Cosmos and Creationism

A writer at Think Progress says that Cosmos is, indirectly, giving a lot of time to creationist ideas, despite the creationist critics demanding equal time (for nonsense vs sense, apparently).

http://thinkprogress.org/culture/2014/03/25/3418425/creationism-is-getting-a-lot-of-time-on-cosmos/

By discussing standard creationist arguments about the impossible perfectibility of the eyeball, for example, or denying that one species (dogs) can evolve from another (wolves).

Tyson isn’t ignoring creationism. Creationists wish Tyson were ignoring creationism. Tyson is instead standing on creationism’s home turf and playing by their rules. …

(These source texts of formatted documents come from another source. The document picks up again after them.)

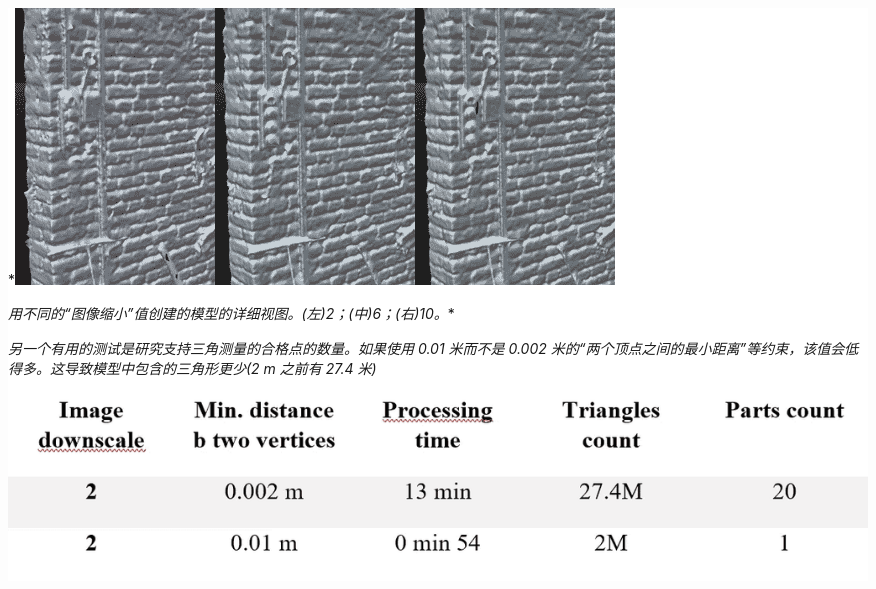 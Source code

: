 *![](img/195a24b58ca6f2f1f5036a28f86c53d3.png)**![](img/da0a5cea1d2955469979e63b88d7ab94.png)**![](img/cf7fc2b9595ca9ae4fefe5d21fd8ac82.png)

*用不同的“图像缩小”值创建的模型的详细视图。(左)2；(中)6；(右)10。** 

*另一个有用的测试是研究支持三角测量的合格点的数量。如果使用 0.01 米而不是 0.002 米的“两个顶点之间的最小距离”等约束，该值会低得多。这导致模型中包含的三角形更少(2 m 之前有 27.4 米)*

*![](img/ae86929c37f96b17a33ecd8f86ee2a37.png)*
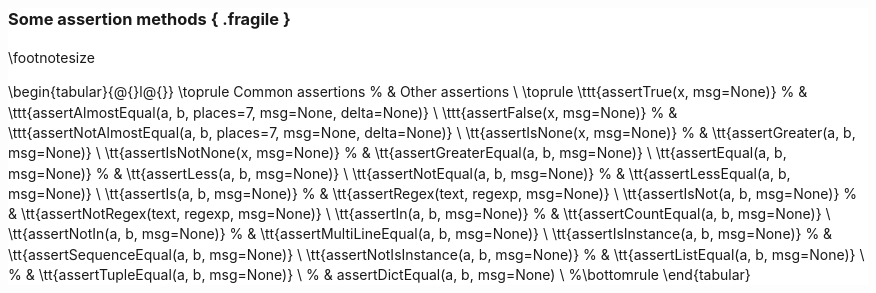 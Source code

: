 ### Some assertion methods { .fragile }

\footnotesize

\begin{tabular}{@{}l@{}}
\toprule
Common assertions
  % & Other assertions
  \\
\toprule
\ttt{assertTrue(x, msg=None)}
  % & \ttt{assertAlmostEqual(a, b, places=7, msg=None, delta=None)}
  \\
\ttt{assertFalse(x, msg=None)}
  % & \ttt{assertNotAlmostEqual(a, b, places=7, msg=None, delta=None)}
  \\
\tt{assertIsNone(x, msg=None)}
 %  & \tt{assertGreater(a, b, msg=None)}
  \\
\tt{assertIsNotNone(x, msg=None)}
 %  & \tt{assertGreaterEqual(a, b, msg=None)}
  \\
\tt{assertEqual(a, b, msg=None)}
 %  & \tt{assertLess(a, b, msg=None)}
  \\
\tt{assertNotEqual(a, b, msg=None)}
 %  & \tt{assertLessEqual(a, b, msg=None)}
  \\
\tt{assertIs(a, b, msg=None)}
 %  & \tt{assertRegex(text, regexp, msg=None)}
  \\
\tt{assertIsNot(a, b, msg=None)}
 %  & \tt{assertNotRegex(text, regexp, msg=None)}
  \\
\tt{assertIn(a, b, msg=None)}
 %  & \tt{assertCountEqual(a, b, msg=None)}
  \\
\tt{assertNotIn(a, b, msg=None)}
 %  & \tt{assertMultiLineEqual(a, b, msg=None)}
  \\
\tt{assertIsInstance(a, b, msg=None)}
 %  & \tt{assertSequenceEqual(a, b, msg=None)}
  \\
\tt{assertNotIsInstance(a, b, msg=None)}
 %  & \tt{assertListEqual(a, b, msg=None)}
  \\
 %  & \tt{assertTupleEqual(a, b, msg=None)}
  \\
 %  & assertDictEqual(a, b, msg=None) \\
%\bottomrule
\end{tabular}
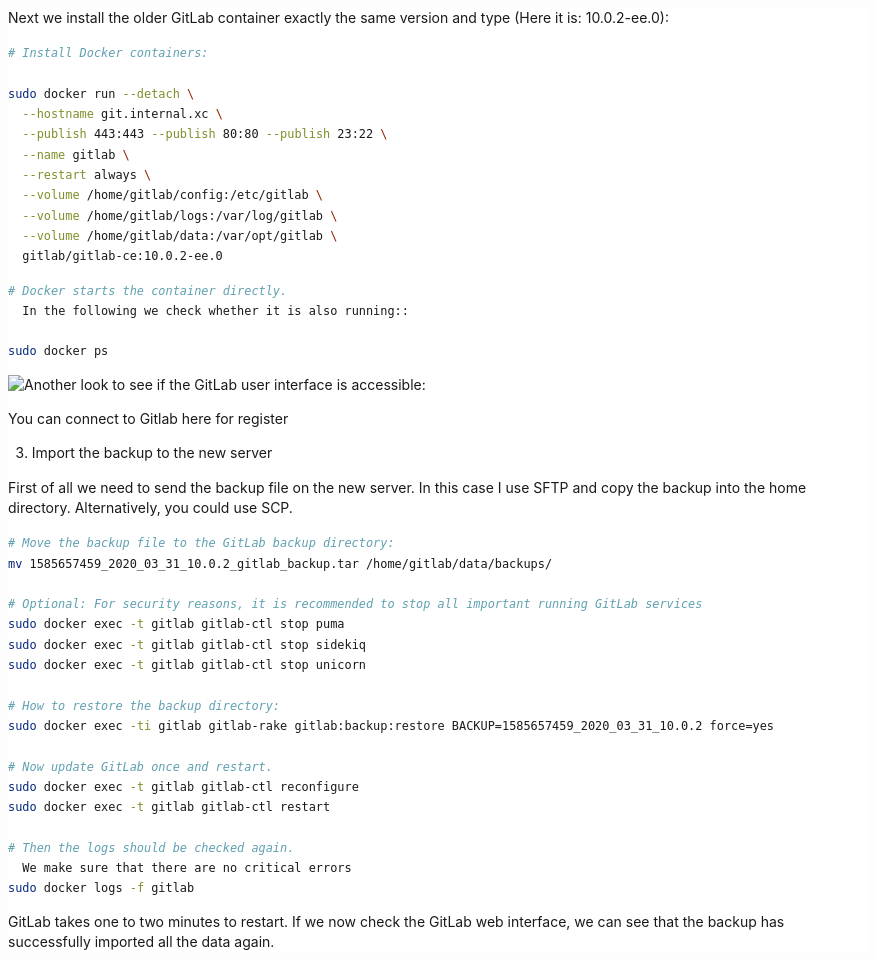 Next we install the older GitLab container exactly the same version and type (Here it is: 10.0.2-ee.0):
```bash
# Install Docker containers:

sudo docker run --detach \
  --hostname git.internal.xc \
  --publish 443:443 --publish 80:80 --publish 23:22 \
  --name gitlab \
  --restart always \
  --volume /home/gitlab/config:/etc/gitlab \
  --volume /home/gitlab/logs:/var/log/gitlab \
  --volume /home/gitlab/data:/var/opt/gitlab \
  gitlab/gitlab-ce:10.0.2-ee.0
```

```bash
# Docker starts the container directly. 
  In the following we check whether it is also running::

sudo docker ps
```

![Another look to see if the GitLab user interface is accessible:](https://www.inwerken.de/wp-content/uploads/2020/04/Bild_3_Docker_startet.png)

You can connect to Gitlab here for register

3. Import the backup to the new server

First of all we need to send the backup file on the new server. In this case I use SFTP and copy the backup into the home directory. Alternatively, you could use SCP.

```bash
# Move the backup file to the GitLab backup directory:
mv 1585657459_2020_03_31_10.0.2_gitlab_backup.tar /home/gitlab/data/backups/
 
# Optional: For security reasons, it is recommended to stop all important running GitLab services
sudo docker exec -t gitlab gitlab-ctl stop puma
sudo docker exec -t gitlab gitlab-ctl stop sidekiq
sudo docker exec -t gitlab gitlab-ctl stop unicorn
 
# How to restore the backup directory:
sudo docker exec -ti gitlab gitlab-rake gitlab:backup:restore BACKUP=1585657459_2020_03_31_10.0.2 force=yes
 
# Now update GitLab once and restart.
sudo docker exec -t gitlab gitlab-ctl reconfigure
sudo docker exec -t gitlab gitlab-ctl restart
 
# Then the logs should be checked again. 
  We make sure that there are no critical errors
sudo docker logs -f gitlab
```

GitLab takes one to two minutes to restart. If we now check the GitLab web interface, we can see that the backup has successfully imported all the data again.
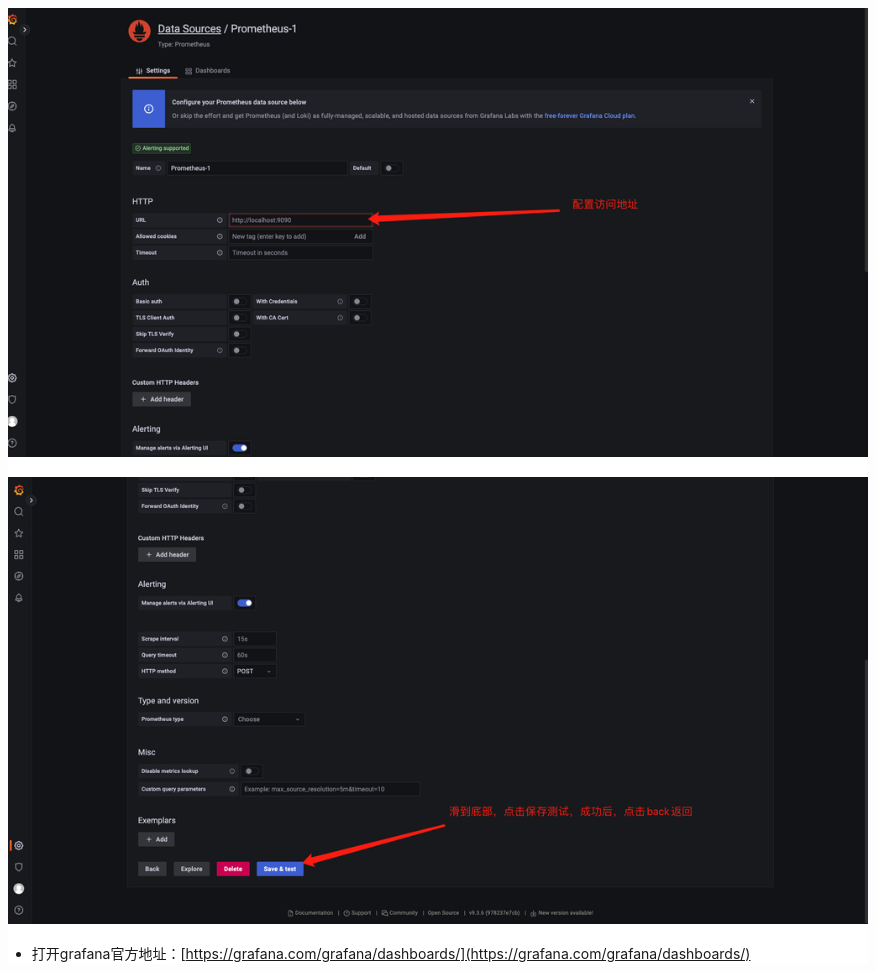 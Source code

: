 ![202303011651956.png](./img/aZ0VmpHuRIg-Re3w/1717138308233-32f549a6-6646-4633-a719-b15742d3a218-670155.png)

![202303011652990.png](./img/aZ0VmpHuRIg-Re3w/1717138308250-6dfc3343-5010-4422-8d0d-649e2fdbb5b2-816442.png)

- 打开grafana官方地址：[https://grafana.com/grafana/dashboards/](https://grafana.com/grafana/dashboards/)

If the ways he’s critiquing creationism weren’t so interesting, his focus on just going through their arguments, dismantling them one after the other, would be tedious. But let’s not lose sight of the fact that this is an incredibly thorough discussion of creationism. Creationists are getting the discussion they claim to wish to be having.

What creationists are upset about is that it’s not a discussion that bothers to treat their ideas like they have any scientific merit. After all, any good scientific question should eventually lead to an answer that generates more questions. Creationism short-circuits that process, instead arguing that there’s an end to questions — that, eventually, you can drill down enough to get to God — God did it or God willed it to be. No more questions needed.

That just can’t be a valid scientific approach. And, so far, week after week, that’s been the subtext to Cosmos.